# [The task]
Pull out every line below containing the word "MongoDB".
*** Data for this task Section Begins ***
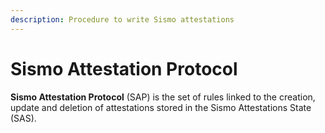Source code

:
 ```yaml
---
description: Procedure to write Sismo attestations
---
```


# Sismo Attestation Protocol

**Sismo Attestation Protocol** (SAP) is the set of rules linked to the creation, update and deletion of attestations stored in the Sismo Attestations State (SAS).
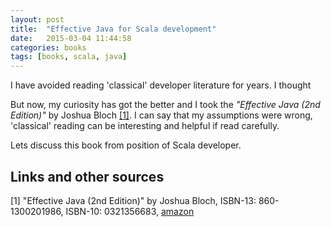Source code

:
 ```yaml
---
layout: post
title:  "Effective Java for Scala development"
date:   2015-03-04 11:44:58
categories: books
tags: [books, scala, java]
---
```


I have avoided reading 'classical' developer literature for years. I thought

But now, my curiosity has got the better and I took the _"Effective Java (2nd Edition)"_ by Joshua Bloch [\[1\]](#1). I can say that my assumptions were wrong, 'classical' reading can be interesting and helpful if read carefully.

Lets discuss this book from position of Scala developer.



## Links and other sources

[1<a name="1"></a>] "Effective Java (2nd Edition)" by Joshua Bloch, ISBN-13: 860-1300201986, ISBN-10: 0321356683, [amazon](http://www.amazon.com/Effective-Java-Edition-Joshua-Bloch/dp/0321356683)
*** Data for this task Section Ends ***
*** Data for this task Section Begins ***
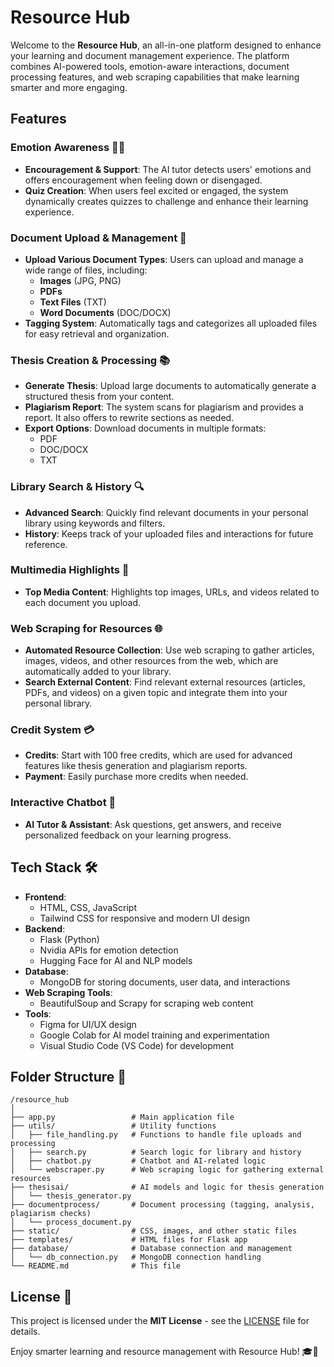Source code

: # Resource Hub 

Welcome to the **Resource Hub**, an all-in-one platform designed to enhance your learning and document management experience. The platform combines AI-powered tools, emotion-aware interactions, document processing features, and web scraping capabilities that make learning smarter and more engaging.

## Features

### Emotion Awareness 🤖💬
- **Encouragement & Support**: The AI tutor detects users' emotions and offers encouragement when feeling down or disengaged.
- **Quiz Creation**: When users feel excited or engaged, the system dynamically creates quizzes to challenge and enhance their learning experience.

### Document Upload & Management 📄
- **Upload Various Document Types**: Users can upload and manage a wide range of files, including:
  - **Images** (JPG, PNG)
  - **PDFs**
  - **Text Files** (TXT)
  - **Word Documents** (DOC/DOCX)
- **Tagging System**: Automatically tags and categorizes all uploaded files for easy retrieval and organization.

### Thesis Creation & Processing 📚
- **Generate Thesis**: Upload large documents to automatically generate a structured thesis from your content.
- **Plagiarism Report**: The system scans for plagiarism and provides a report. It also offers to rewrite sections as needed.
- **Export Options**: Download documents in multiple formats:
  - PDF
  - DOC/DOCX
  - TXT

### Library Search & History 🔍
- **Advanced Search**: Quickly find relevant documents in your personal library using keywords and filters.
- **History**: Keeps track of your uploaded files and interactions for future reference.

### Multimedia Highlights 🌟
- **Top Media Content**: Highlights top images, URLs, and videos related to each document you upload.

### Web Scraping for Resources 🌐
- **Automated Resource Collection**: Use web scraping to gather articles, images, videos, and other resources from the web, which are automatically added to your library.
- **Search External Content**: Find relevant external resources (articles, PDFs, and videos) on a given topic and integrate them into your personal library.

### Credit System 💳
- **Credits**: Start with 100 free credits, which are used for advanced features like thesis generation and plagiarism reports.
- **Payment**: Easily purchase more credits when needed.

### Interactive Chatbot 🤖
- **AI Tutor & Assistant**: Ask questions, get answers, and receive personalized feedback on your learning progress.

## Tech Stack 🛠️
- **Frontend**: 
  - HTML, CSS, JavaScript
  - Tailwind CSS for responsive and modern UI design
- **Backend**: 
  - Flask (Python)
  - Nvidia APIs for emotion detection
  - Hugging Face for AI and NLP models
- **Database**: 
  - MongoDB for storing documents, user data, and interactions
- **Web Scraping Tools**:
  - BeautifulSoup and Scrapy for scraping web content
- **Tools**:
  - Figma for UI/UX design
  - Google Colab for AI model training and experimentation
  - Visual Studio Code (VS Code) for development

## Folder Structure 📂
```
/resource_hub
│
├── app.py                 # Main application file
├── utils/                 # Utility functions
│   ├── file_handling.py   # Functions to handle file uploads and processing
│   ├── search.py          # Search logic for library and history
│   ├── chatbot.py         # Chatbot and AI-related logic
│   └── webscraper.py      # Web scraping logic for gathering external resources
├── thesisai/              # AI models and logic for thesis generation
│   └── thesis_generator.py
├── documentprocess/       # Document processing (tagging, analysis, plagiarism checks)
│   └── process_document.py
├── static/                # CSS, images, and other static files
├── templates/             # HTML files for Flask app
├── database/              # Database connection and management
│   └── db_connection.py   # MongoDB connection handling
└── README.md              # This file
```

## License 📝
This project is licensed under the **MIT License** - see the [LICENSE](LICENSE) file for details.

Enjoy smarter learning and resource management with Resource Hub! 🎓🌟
*** Data for this task Section Ends ***
# [Exercise solution]
  - MongoDB for storing documents, user data, and interactions
│   └── db_connection.py   # MongoDB connection handling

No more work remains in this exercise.